What the task asks: Among the lines below, restate word for word only those from the line with "Se você tem" through the line with "apoiar o projeto?**", with both end lines kept.

┌────────

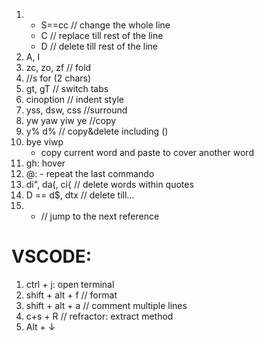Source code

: 1. - S==cc // change the whole line
    - C // replace till rest of the line
    - D // delete till rest of the line
2. A, I
3. zc, zo, zf // fold
4.  //s for (2 chars)
5. gt, gT  // switch tabs
6. cinoption // indent style
7. yss, dsw, css //surround
8. yw yaw yiw ye //copy
1. y% d% // copy&delete including ()
9. bye viwp 
    - copy current word and paste to cover another word
1. gh: hover
1. @: - repeat the last commando
1. di", da(, ci{ // delete words within quotes
1. D == d$, dtx // delete till...
1. * // jump to the next reference

# VSCODE: 
1. ctrl + j: open terminal
3. shift + alt + f // format
3. shift + alt + a // comment multiple lines
1. c+s + R // refractor: extract method
1. Alt + ↓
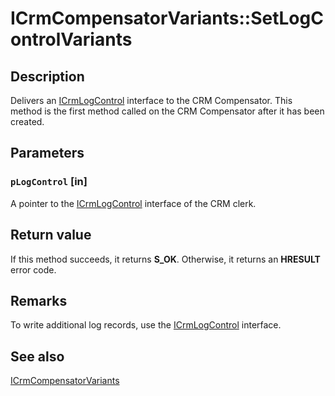 # ICrmCompensatorVariants::SetLogControlVariants

## Description

Delivers an [ICrmLogControl](https://learn.microsoft.com/windows/desktop/api/comsvcs/nn-comsvcs-icrmlogcontrol) interface to the CRM Compensator. This method is the first method called on the CRM Compensator after it has been created.

## Parameters

### `pLogControl` [in]

A pointer to the [ICrmLogControl](https://learn.microsoft.com/windows/desktop/api/comsvcs/nn-comsvcs-icrmlogcontrol) interface of the CRM clerk.

## Return value

If this method succeeds, it returns **S_OK**. Otherwise, it returns an **HRESULT** error code.

## Remarks

To write additional log records, use the [ICrmLogControl](https://learn.microsoft.com/windows/desktop/api/comsvcs/nn-comsvcs-icrmlogcontrol) interface.

## See also

[ICrmCompensatorVariants](https://learn.microsoft.com/windows/desktop/api/comsvcs/nn-comsvcs-icrmcompensatorvariants)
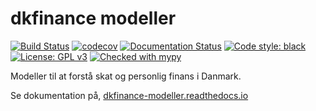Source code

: # dkfinance modeller

[![Build Status](https://travis-ci.com/erikkjellgren/dkfinance_modeller.svg?branch=main)](https://travis-ci.com/erikkjellgren/dkfinance_modeller)
[![codecov](https://codecov.io/gh/erikkjellgren/dkfinance_modeller/branch/main/graph/badge.svg?token=RL4F8CAMHC)](undefined)
[![Documentation Status](https://readthedocs.org/projects/dkfinance-modeller/badge/?version=latest)](https://dkfinance-modeller.readthedocs.io/en/latest/?badge=latest)
[![Code style: black](https://img.shields.io/badge/code%20style-black-000000.svg)](https://github.com/psf/black)
[![License: GPL v3](https://img.shields.io/badge/License-GPLv3-blue.svg)](https://www.gnu.org/licenses/gpl-3.0)
[![Checked with mypy](http://www.mypy-lang.org/static/mypy_badge.svg)](http://mypy-lang.org/)

Modeller til at forstå skat og personlig finans i Danmark.

Se dokumentation på, [dkfinance-modeller.readthedocs.io](https://www.dkfinance-modeller.readthedocs.io)
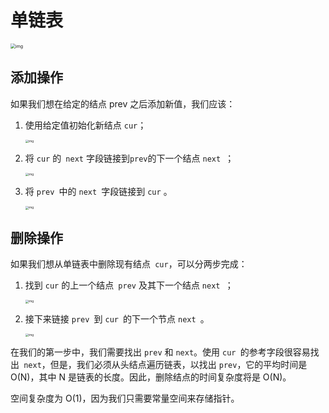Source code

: # 单链表

<img src="https://aliyun-lc-upload.oss-cn-hangzhou.aliyuncs.com/aliyun-lc-upload/uploads/2018/08/05/screen-shot-2018-04-12-at-152754.png" alt="img" style="zoom: 50%;" />

## 添加操作

如果我们想在给定的结点 prev 之后添加新值，我们应该：

1. 使用给定值初始化新结点 `cur`；

   <img src="D:\Licx\code-leetcode\images\screen-shot-2018-04-25-at-163224.png" alt="img" style="zoom: 33%;" />

2. 将 `cur` 的` next` 字段链接到` prev `的下一个结点 `next `；

   <img src="https://aliyun-lc-upload.oss-cn-hangzhou.aliyuncs.com/aliyun-lc-upload/uploads/2018/04/26/screen-shot-2018-04-25-at-163234.png" alt="img" style="zoom: 33%;" />

3. 将 `prev `中的 `next `字段链接到 `cur` 。

   <img src="D:\Licx\code-leetcode\images\screen-shot-2018-04-25-at-163243.png" alt="img" style="zoom: 33%;" />

## 删除操作

如果我们想从单链表中删除现有结点` cur`，可以分两步完成：

1. 找到 `cur` 的上一个结点` prev` 及其下一个结点 `next `；

   <img src="D:\Licx\code-leetcode\images\screen-shot-2018-04-26-at-203558.png" alt="img" style="zoom:33%;" />

2. 接下来链接 `prev `到 `cur `的下一个节点 `next `。

   <img src="D:\Licx\code-leetcode\images\screen-shot-2018-04-26-at-203640.png" alt="img" style="zoom:33%;" />

在我们的第一步中，我们需要找出 `prev` 和 `next`。使用 `cur `的参考字段很容易找出` next`，但是，我们必须从头结点遍历链表，以找出 `prev`，它的平均时间是 O(N)，其中 N 是链表的长度。因此，删除结点的时间复杂度将是 O(N)。

空间复杂度为 O(1)，因为我们只需要常量空间来存储指针。
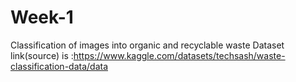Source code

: # Week-1
Classification of images into organic and recyclable waste
Dataset link(source) is :https://www.kaggle.com/datasets/techsash/waste-classification-data/data
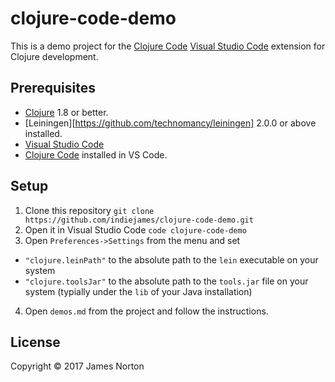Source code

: # clojure-code-demo

This is a demo project for the [Clojure Code](https://marketplace.visualstudio.com/items?itemName=jamesnorton.continuum) [Visual Studio Code](https://github.com/Microsoft/vscode) extension for Clojure development.

## Prerequisites

* [Clojure](https://clojure.org/) 1.8 or better.
* [Leiningen][https://github.com/technomancy/leiningen] 2.0.0 or above installed.
* [Visual Studio Code](https://github.com/Microsoft/vscode)
* [Clojure Code](https://marketplace.visualstudio.com/items?itemName=jamesnorton.continuum) installed in VS Code. 

## Setup

1. Clone this repository `git clone https://github.com/indiejames/clojure-code-demo.git`
2. Open it in Visual Studio Code `code clojure-code-demo`
3. Open `Preferences->Settings` from the menu and set 
  * `"clojure.leinPath"` to the absolute path to the `lein` executable on your system
  * `"clojure.toolsJar"` to the absolute path to the `tools.jar` file on your system (typially under the `lib` of your Java installation)
4. Open `demos.md` from the project and follow the instructions.


## License

Copyright © 2017 James Norton

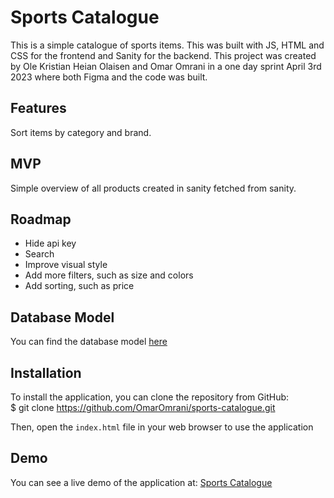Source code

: # Sports Catalogue
This is a simple catalogue of sports items. This was built with JS, HTML and CSS for the frontend and Sanity for the backend. This project was created by Ole Kristian Heian Olaisen and Omar Omrani in a one day sprint April 3rd 2023 where both Figma and the code was built.


## Features 
Sort items by category and brand.

## MVP 
Simple overview of all products created in sanity fetched from sanity.

## Roadmap 
- Hide api key 
- Search 
- Improve visual style 
- Add more filters, such as size and colors
- Add sorting, such as price

## Database Model
You can find the database model [here](https://dbdiagram.io/d/642a8fad5758ac5f17263c5e)

## Installation

To install the application, you can clone the repository from GitHub:<br> 
$ git clone https://github.com/OmarOmrani/sports-catalogue.git

Then, open the `index.html` file in your web browser to use the application

## Demo

You can see a live demo of the application at: [Sports Catalogue](https://sports-catalogue.netlify.app/)
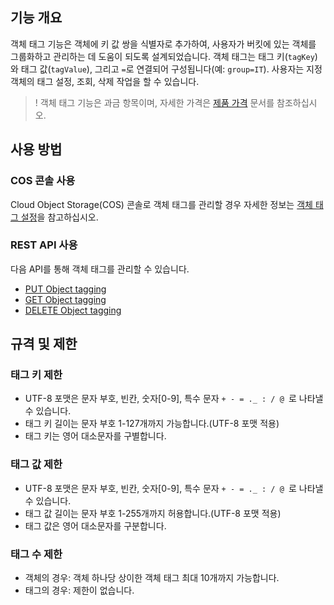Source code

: ## 기능 개요

객체 태그 기능은 객체에 키 값 쌍을 식별자로 추가하여, 사용자가 버킷에 있는 객체를 그룹화하고 관리하는 데 도움이 되도록 설계되었습니다. 객체 태그는 태그 키(`tagKey`)와 태그 값(`tagValue`), 그리고 `=`로 연결되어 구성됩니다(예: `group=IT`). 사용자는 지정 객체의 태그 설정, 조회, 삭제 작업을 할 수 있습니다.

>! 객체 태그 기능은 과금 항목이며, 자세한 가격은 [제품 가격](https://intl.cloud.tencent.com/pricing/cos) 문서를 참조하십시오.
>

## 사용 방법

### COS 콘솔 사용

Cloud Object Storage(COS) 콘솔로 객체 태그를 관리할 경우 자세한 정보는 [객체 태그 설정](https://intl.cloud.tencent.com/document/product/436/35664)을 참고하십시오.

### REST API 사용

다음 API를 통해 객체 태그를 관리할 수 있습니다.

- [PUT Object tagging](https://intl.cloud.tencent.com/document/product/436/35709)
- [GET Object  tagging](https://intl.cloud.tencent.com/document/product/436/35710)
- [DELETE Object tagging](https://intl.cloud.tencent.com/document/product/436/35711)

## 규격 및 제한

### 태그 키 제한


- UTF-8 포맷은 문자 부호, 빈칸, 숫자[0-9], 특수 문자 `+ - = ._ : / @ `로 나타낼 수 있습니다.
- 태그 키 길이는 문자 부호 1-127개까지 가능합니다.(UTF-8 포맷 적용)
- 태그 키는 영어 대소문자를 구별합니다.

### 태그 값 제한

- UTF-8 포맷은 문자 부호, 빈칸, 숫자[0-9], 특수 문자 `+ - = ._ : / @ `로 나타낼 수 있습니다.
- 태그 값 길이는 문자 부호 1-255개까지 허용합니다.(UTF-8 포맷 적용)
- 태그 값은 영어 대소문자를 구분합니다.

### 태그 수 제한

- 객체의 경우: 객체 하나당 상이한 객체 태그 최대 10개까지 가능합니다.
- 태그의 경우: 제한이 없습니다.

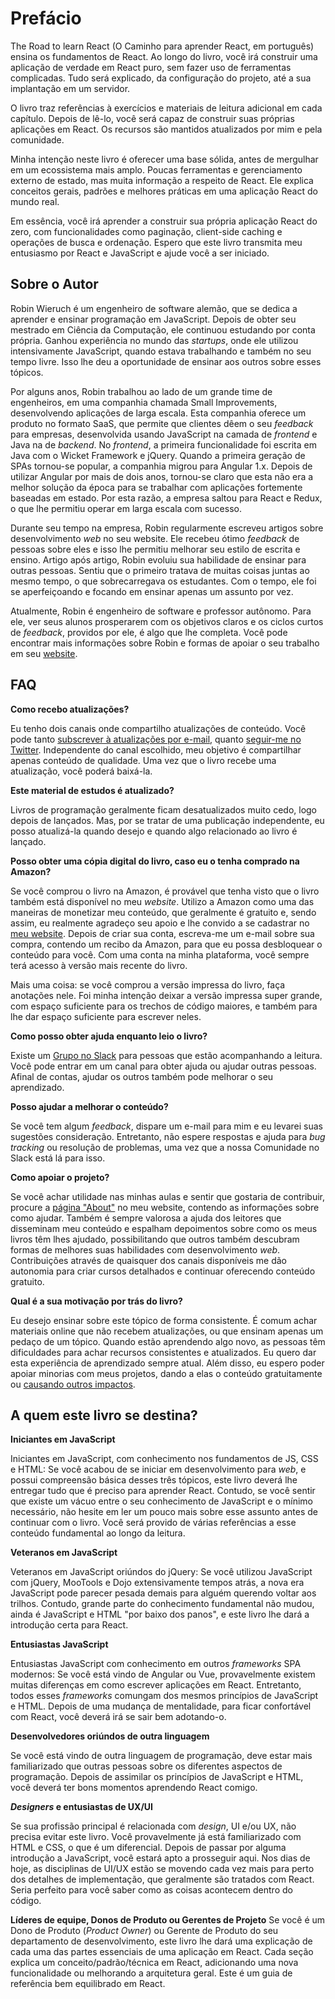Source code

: # Prefácio

The Road to learn React (O Caminho para aprender React, em português) ensina os fundamentos de React. Ao longo do livro, você irá construir uma aplicação de verdade em React puro, sem fazer uso de ferramentas complicadas. Tudo será explicado, da configuração do projeto, até a sua implantação em um servidor.

O livro traz referências à exercícios e materiais de leitura adicional em cada capítulo. Depois de lê-lo, você será capaz de construir suas próprias aplicações em React. Os recursos são mantidos atualizados por mim e pela comunidade.

Minha intenção neste livro é oferecer uma base sólida, antes de mergulhar em um ecossistema mais amplo. Poucas ferramentas e gerenciamento externo de estado, mas muita informação a respeito de React. Ele explica conceitos gerais, padrões e melhores práticas em uma aplicação React do mundo real.

Em essência, você irá aprender a construir sua própria aplicação React do zero, com funcionalidades como paginação, client-side caching e operações de busca e ordenação. Espero que este livro transmita meu entusiasmo por React e JavaScript e ajude você a ser iniciado.

## Sobre o Autor

Robin Wieruch é um engenheiro de software alemão, que se dedica a aprender e ensinar programação em JavaScript. Depois de obter seu mestrado em Ciência da Computação, ele continuou estudando por conta própria. Ganhou experiência no mundo das *startups*, onde ele utilizou intensivamente JavaScript, quando estava trabalhando e também no seu tempo livre. Isso lhe deu a oportunidade de ensinar aos outros sobre esses tópicos.

Por alguns anos, Robin trabalhou ao lado de um grande time de engenheiros, em uma companhia chamada Small Improvements, desenvolvendo aplicações de larga escala. Esta companhia oferece um produto no formato SaaS, que permite que clientes dêem o seu *feedback* para empresas, desenvolvida usando JavaScript na camada de *frontend* e Java na de *backend*. No *frontend*, a primeira funcionalidade foi escrita em Java com o Wicket Framework e jQuery. Quando a primeira geração de SPAs tornou-se popular, a companhia migrou para Angular 1.x. Depois de utilizar Angular por mais de dois anos, tornou-se claro que esta não era a melhor solução da época para se trabalhar com aplicações fortemente baseadas em estado. Por esta razão, a empresa saltou para React e Redux, o que lhe permitiu operar em larga escala com sucesso.

Durante seu tempo na empresa, Robin regularmente escreveu artigos sobre desenvolvimento *web* no seu website. Ele recebeu ótimo *feedback* de pessoas sobre eles e isso lhe permitiu melhorar seu estilo de escrita e ensino. Artigo após artigo, Robin evoluiu sua habilidade de ensinar para outras pessoas. Sentiu que o primeiro tratava de muitas coisas juntas ao mesmo tempo, o que sobrecarregava os estudantes. Com o tempo, ele foi se aperfeiçoando e focando em ensinar apenas um assunto por vez.

Atualmente, Robin é engenheiro de software e professor autônomo. Para ele, ver seus alunos prosperarem com os objetivos claros e os ciclos curtos de *feedback*, providos por ele, é algo que lhe completa. Você pode encontrar mais informações sobre Robin e formas de apoiar o seu trabalho em seu [website](https://www.robinwieruch.de/about).

## FAQ

**Como recebo atualizações?**

Eu tenho dois canais onde compartilho atualizações de conteúdo. Você pode tanto [subscrever à atualizações por e-mail](https://www.getrevue.co/profile/rwieruch), quanto [seguir-me no Twitter](https://twitter.com/rwieruch). Independente do canal escolhido, meu objetivo é compartilhar apenas conteúdo de qualidade. Uma vez que o livro recebe uma atualização, você poderá baixá-la.

**Este material de estudos é atualizado?**

Livros de programação geralmente ficam desatualizados muito cedo, logo depois de lançados. Mas, por se tratar de uma publicação independente, eu posso atualizá-la quando desejo e quando algo relacionado ao livro é lançado.

**Posso obter uma cópia digital do livro, caso eu o tenha comprado na Amazon?**

Se você comprou o livro na Amazon, é provável que tenha visto que o livro também está disponível no meu *website*. Utilizo a Amazon como uma das maneiras de monetizar meu conteúdo, que geralmente é gratuito e, sendo assim, eu realmente agradeço seu apoio e lhe convido a se cadastrar no [meu website](https://www.robinwieruch.de/). Depois de criar sua conta, escreva-me um e-mail sobre sua compra, contendo um recibo da Amazon, para que eu possa desbloquear o conteúdo para você. Com uma conta na minha plataforma, você sempre terá acesso à versão mais recente do livro.

Mais uma coisa: se você comprou a versão impressa do livro, faça anotações nele. Foi minha intenção deixar a versão impressa super grande, com espaço suficiente para os trechos de código maiores, e também para lhe dar espaço suficiente para escrever neles.

**Como posso obter ajuda enquanto leio o livro?**

Existe um [Grupo no Slack](https://slack-the-road-to-learn-react.wieruch.com/) para pessoas que estão acompanhando a leitura. Você pode entrar em um canal para obter ajuda ou ajudar outras pessoas. Afinal de contas, ajudar os outros também pode melhorar o seu aprendizado.

**Posso ajudar a melhorar o conteúdo?**

Se você tem algum *feedback*, dispare um e-mail para mim e eu levarei suas sugestões consideração. Entretanto, não espere respostas e ajuda para *bug tracking* ou resolução de problemas, uma vez que a nossa Comunidade no Slack está lá para isso.

**Como apoiar o projeto?**

Se você achar utilidade nas minhas aulas e sentir que gostaria de contribuir, procure a [página "About"](https://www.robinwieruch.de/about/) no meu website, contendo as informações sobre como ajudar. Também é sempre valorosa a ajuda dos leitores que disseminam meu conteúdo e espalham depoimentos sobre como os meus livros têm lhes ajudado, possibilitando que outros também descubram formas de melhores suas habilidades com desenvolvimento *web*. Contribuições através de quaisquer dos canais disponíveis me dão autonomia para criar cursos detalhados e continuar oferecendo conteúdo gratuito.

**Qual é a sua motivação por trás do livro?**

Eu desejo ensinar sobre este tópico de forma consistente. É comum achar materiais online que não recebem atualizações, ou que ensinam apenas um pedaço de um tópico. Quando estão aprendendo algo novo, as pessoas têm dificuldades para achar recursos consistentes e atualizados. Eu quero dar esta experiência de aprendizado sempre atual. Além disso, eu espero poder apoiar minorias com meus projetos, dando a elas o conteúdo gratuitamente ou [causando outros impactos](https://www.robinwieruch.de/giving-back-by-learning-react/).

## A quem este livro se destina?

**Iniciantes em JavaScript**

Iniciantes em JavaScript, com conhecimento nos fundamentos de JS, CSS e HTML: Se você acabou de se iniciar em desenvolvimento para *web*, e possui compreensão básica desses três tópicos, este livro deverá lhe entregar tudo que é preciso para aprender React. Contudo, se você sentir que existe um vácuo entre o seu conhecimento de JavaScript e o mínimo necessário, não hesite em ler um pouco mais sobre esse assunto antes de continuar com o livro. Você será provido de várias referências a esse conteúdo fundamental ao longo da leitura.

**Veteranos em JavaScript**

Veteranos em JavaScript oriúndos do jQuery: Se você utilizou JavaScript com jQuery, MooTools e Dojo extensivamente tempos atrás, a nova era JavaScript pode parecer pesada demais para alguém querendo voltar aos trilhos. Contudo, grande parte do conhecimento fundamental não mudou, ainda é JavaScript e HTML "por baixo dos panos", e este livro lhe dará a introdução certa para React.

**Entusiastas JavaScript**

Entusiastas JavaScript com conhecimento em outros *frameworks* SPA modernos: Se você está vindo de Angular ou Vue, provavelmente existem muitas diferenças em como escrever aplicações em React. Entretanto, todos esses *frameworks* comungam dos mesmos princípios de JavaScript e HTML. Depois de uma mudança de mentalidade, para ficar confortável com React, você deverá irá se sair bem adotando-o.

**Desenvolvedores oriúndos de outra linguagem**

Se você está vindo de outra linguagem de programação, deve estar mais familiarizado que outras pessoas sobre os diferentes aspectos de programação. Depois de assimilar os princípios de JavaScript e HTML, você deverá ter bons momentos aprendendo React comigo.

***Designers* e entusiastas de UX/UI**

Se sua profissão principal é relacionada com *design*, UI e/ou UX, não precisa evitar este livro. Você provavelmente já está familiarizado com HTML e CSS, o que é um diferencial. Depois de passar por alguma introdução a JavaScript, você estará apto a prosseguir aqui. Nos dias de hoje, as disciplinas de UI/UX estão se movendo cada vez mais para perto dos detalhes de implementação, que geralmente são tratados com React. Seria perfeito para você saber como as coisas acontecem dentro do código.

**Líderes de equipe, Donos de Produto ou Gerentes de Projeto**
Se você é um Dono de Produto (*Product Owner*) ou Gerente de Produto do seu departamento de desenvolvimento, este livro lhe dará uma explicação de cada uma das partes essenciais de uma aplicação em React. Cada seção explica um conceito/padrão/técnica em React, adicionando uma nova funcionalidade ou melhorando a arquitetura geral. Este é um guia de referência bem equilibrado em React.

└────────

Answer for this exercise:
Se você tem algum *feedback*, dispare um e-mail para mim e eu levarei suas sugestões consideração. Entretanto, não espere respostas e ajuda para *bug tracking* ou resolução de problemas, uma vez que a nossa Comunidade no Slack está lá para isso.

**Como apoiar o projeto?**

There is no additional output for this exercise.